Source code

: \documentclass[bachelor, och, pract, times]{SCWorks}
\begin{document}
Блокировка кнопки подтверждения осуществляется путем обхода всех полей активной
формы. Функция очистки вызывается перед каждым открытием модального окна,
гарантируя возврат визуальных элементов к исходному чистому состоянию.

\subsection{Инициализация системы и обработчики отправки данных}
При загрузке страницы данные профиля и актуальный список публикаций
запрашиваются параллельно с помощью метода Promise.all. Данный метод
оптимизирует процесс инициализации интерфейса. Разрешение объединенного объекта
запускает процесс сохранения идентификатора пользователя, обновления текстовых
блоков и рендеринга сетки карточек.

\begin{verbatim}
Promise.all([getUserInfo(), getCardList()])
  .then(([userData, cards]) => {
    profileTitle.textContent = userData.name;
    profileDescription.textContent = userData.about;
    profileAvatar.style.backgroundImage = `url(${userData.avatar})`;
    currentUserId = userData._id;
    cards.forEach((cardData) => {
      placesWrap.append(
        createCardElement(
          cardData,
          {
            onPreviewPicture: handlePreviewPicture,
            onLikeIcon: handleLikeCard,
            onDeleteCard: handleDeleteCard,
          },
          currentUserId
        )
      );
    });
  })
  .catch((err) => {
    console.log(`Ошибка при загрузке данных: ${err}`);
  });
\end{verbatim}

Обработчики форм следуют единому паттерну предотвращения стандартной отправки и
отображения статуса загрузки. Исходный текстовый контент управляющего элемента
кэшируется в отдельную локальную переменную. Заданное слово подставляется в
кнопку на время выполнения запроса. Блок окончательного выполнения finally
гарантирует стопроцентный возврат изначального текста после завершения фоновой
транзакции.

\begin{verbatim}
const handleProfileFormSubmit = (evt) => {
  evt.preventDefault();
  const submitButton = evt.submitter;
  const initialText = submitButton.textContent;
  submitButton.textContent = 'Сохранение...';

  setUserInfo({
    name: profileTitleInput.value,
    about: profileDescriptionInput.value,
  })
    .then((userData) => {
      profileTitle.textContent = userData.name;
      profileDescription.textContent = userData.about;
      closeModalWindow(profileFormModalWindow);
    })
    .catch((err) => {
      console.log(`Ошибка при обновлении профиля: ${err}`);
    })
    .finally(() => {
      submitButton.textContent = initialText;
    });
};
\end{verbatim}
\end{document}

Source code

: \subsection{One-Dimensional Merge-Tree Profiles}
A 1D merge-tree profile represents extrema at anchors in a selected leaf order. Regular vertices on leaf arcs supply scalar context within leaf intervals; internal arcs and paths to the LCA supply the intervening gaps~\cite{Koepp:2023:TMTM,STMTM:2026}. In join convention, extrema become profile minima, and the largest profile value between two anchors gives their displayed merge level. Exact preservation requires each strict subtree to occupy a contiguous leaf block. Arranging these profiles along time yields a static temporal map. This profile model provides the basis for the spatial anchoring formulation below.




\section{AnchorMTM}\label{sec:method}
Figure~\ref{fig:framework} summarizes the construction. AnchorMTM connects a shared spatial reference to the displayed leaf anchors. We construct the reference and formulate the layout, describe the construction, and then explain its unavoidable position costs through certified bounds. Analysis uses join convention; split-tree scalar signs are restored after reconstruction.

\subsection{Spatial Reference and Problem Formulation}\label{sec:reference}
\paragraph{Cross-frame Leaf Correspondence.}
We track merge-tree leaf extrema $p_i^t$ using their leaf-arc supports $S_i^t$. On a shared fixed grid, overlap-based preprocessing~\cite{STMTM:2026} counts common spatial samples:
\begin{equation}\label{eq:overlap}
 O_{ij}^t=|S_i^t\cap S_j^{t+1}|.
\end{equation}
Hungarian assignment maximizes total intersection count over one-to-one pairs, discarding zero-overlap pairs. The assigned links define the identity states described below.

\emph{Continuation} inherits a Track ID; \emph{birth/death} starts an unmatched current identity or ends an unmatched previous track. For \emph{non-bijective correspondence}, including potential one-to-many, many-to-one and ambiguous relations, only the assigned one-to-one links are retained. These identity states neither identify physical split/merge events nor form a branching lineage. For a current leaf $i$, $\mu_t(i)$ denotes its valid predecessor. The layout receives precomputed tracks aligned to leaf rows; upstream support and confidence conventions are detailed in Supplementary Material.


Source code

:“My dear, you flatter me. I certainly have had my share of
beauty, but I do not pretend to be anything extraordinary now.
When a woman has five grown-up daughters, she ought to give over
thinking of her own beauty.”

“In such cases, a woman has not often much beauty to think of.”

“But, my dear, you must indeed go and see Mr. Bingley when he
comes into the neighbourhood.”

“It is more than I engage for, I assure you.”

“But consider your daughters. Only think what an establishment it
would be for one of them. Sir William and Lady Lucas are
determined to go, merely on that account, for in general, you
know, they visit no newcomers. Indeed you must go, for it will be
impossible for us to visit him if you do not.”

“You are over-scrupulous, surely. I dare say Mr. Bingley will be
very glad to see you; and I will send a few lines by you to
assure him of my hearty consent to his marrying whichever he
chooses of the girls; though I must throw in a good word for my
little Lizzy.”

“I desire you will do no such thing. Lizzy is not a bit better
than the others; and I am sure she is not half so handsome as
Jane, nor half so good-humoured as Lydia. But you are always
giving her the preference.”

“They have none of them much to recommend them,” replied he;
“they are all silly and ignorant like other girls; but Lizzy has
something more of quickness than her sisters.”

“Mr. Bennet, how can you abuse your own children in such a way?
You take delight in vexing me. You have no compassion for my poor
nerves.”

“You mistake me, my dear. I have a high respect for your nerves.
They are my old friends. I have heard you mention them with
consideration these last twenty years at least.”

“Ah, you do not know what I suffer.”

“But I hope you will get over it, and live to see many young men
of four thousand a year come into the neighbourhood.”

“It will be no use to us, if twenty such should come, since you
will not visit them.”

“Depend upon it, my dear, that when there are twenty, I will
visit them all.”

▸ WHAT THE EXERCISE ASKS
In your answer, repeat each of the records exactly.

▸ EXERCISE OUTPUT
Source code

: \documentclass[bachelor, och, pract, times]{SCWorks}
\begin{document}
Блокировка кнопки подтверждения осуществляется путем обхода всех полей активной
формы. Функция очистки вызывается перед каждым открытием модального окна,
гарантируя возврат визуальных элементов к исходному чистому состоянию.

\subsection{Инициализация системы и обработчики отправки данных}
При загрузке страницы данные профиля и актуальный список публикаций
запрашиваются параллельно с помощью метода Promise.all. Данный метод
оптимизирует процесс инициализации интерфейса. Разрешение объединенного объекта
запускает процесс сохранения идентификатора пользователя, обновления текстовых
блоков и рендеринга сетки карточек.

\begin{verbatim}
Promise.all([getUserInfo(), getCardList()])
  .then(([userData, cards]) => {
    profileTitle.textContent = userData.name;
    profileDescription.textContent = userData.about;
    profileAvatar.style.backgroundImage = `url(${userData.avatar})`;
    currentUserId = userData._id;
    cards.forEach((cardData) => {
      placesWrap.append(
        createCardElement(
          cardData,
          {
            onPreviewPicture: handlePreviewPicture,
            onLikeIcon: handleLikeCard,
            onDeleteCard: handleDeleteCard,
          },
          currentUserId
        )
      );
    });
  })
  .catch((err) => {
    console.log(`Ошибка при загрузке данных: ${err}`);
  });
\end{verbatim}

Обработчики форм следуют единому паттерну предотвращения стандартной отправки и
отображения статуса загрузки. Исходный текстовый контент управляющего элемента
кэшируется в отдельную локальную переменную. Заданное слово подставляется в
кнопку на время выполнения запроса. Блок окончательного выполнения finally
гарантирует стопроцентный возврат изначального текста после завершения фоновой
транзакции.

\begin{verbatim}
const handleProfileFormSubmit = (evt) => {
  evt.preventDefault();
  const submitButton = evt.submitter;
  const initialText = submitButton.textContent;
  submitButton.textContent = 'Сохранение...';

  setUserInfo({
    name: profileTitleInput.value,
    about: profileDescriptionInput.value,
  })
    .then((userData) => {
      profileTitle.textContent = userData.name;
      profileDescription.textContent = userData.about;
      closeModalWindow(profileFormModalWindow);
    })
    .catch((err) => {
      console.log(`Ошибка при обновлении профиля: ${err}`);
    })
    .finally(() => {
      submitButton.textContent = initialText;
    });
};
\end{verbatim}
\end{document}

Source code

: \subsection{One-Dimensional Merge-Tree Profiles}
A 1D merge-tree profile represents extrema at anchors in a selected leaf order. Regular vertices on leaf arcs supply scalar context within leaf intervals; internal arcs and paths to the LCA supply the intervening gaps~\cite{Koepp:2023:TMTM,STMTM:2026}. In join convention, extrema become profile minima, and the largest profile value between two anchors gives their displayed merge level. Exact preservation requires each strict subtree to occupy a contiguous leaf block. Arranging these profiles along time yields a static temporal map. This profile model provides the basis for the spatial anchoring formulation below.




\section{AnchorMTM}\label{sec:method}
Figure~\ref{fig:framework} summarizes the construction. AnchorMTM connects a shared spatial reference to the displayed leaf anchors. We construct the reference and formulate the layout, describe the construction, and then explain its unavoidable position costs through certified bounds. Analysis uses join convention; split-tree scalar signs are restored after reconstruction.

\subsection{Spatial Reference and Problem Formulation}\label{sec:reference}
\paragraph{Cross-frame Leaf Correspondence.}
We track merge-tree leaf extrema $p_i^t$ using their leaf-arc supports $S_i^t$. On a shared fixed grid, overlap-based preprocessing~\cite{STMTM:2026} counts common spatial samples:
\begin{equation}\label{eq:overlap}
 O_{ij}^t=|S_i^t\cap S_j^{t+1}|.
\end{equation}
Hungarian assignment maximizes total intersection count over one-to-one pairs, discarding zero-overlap pairs. The assigned links define the identity states described below.

\emph{Continuation} inherits a Track ID; \emph{birth/death} starts an unmatched current identity or ends an unmatched previous track. For \emph{non-bijective correspondence}, including potential one-to-many, many-to-one and ambiguous relations, only the assigned one-to-one links are retained. These identity states neither identify physical split/merge events nor form a branching lineage. For a current leaf $i$, $\mu_t(i)$ denotes its valid predecessor. The layout receives precomputed tracks aligned to leaf rows; upstream support and confidence conventions are detailed in Supplementary Material.


Source code

:“My dear, you flatter me. I certainly have had my share of
beauty, but I do not pretend to be anything extraordinary now.
When a woman has five grown-up daughters, she ought to give over
thinking of her own beauty.”

“In such cases, a woman has not often much beauty to think of.”

“But, my dear, you must indeed go and see Mr. Bingley when he
comes into the neighbourhood.”

“It is more than I engage for, I assure you.”

“But consider your daughters. Only think what an establishment it
would be for one of them. Sir William and Lady Lucas are
determined to go, merely on that account, for in general, you
know, they visit no newcomers. Indeed you must go, for it will be
impossible for us to visit him if you do not.”

“You are over-scrupulous, surely. I dare say Mr. Bingley will be
very glad to see you; and I will send a few lines by you to
assure him of my hearty consent to his marrying whichever he
chooses of the girls; though I must throw in a good word for my
little Lizzy.”

“I desire you will do no such thing. Lizzy is not a bit better
than the others; and I am sure she is not half so handsome as
Jane, nor half so good-humoured as Lydia. But you are always
giving her the preference.”

“They have none of them much to recommend them,” replied he;
“they are all silly and ignorant like other girls; but Lizzy has
something more of quickness than her sisters.”

“Mr. Bennet, how can you abuse your own children in such a way?
You take delight in vexing me. You have no compassion for my poor
nerves.”

“You mistake me, my dear. I have a high respect for your nerves.
They are my old friends. I have heard you mention them with
consideration these last twenty years at least.”

“Ah, you do not know what I suffer.”

“But I hope you will get over it, and live to see many young men
of four thousand a year come into the neighbourhood.”

“It will be no use to us, if twenty such should come, since you
will not visit them.”

“Depend upon it, my dear, that when there are twenty, I will
visit them all.”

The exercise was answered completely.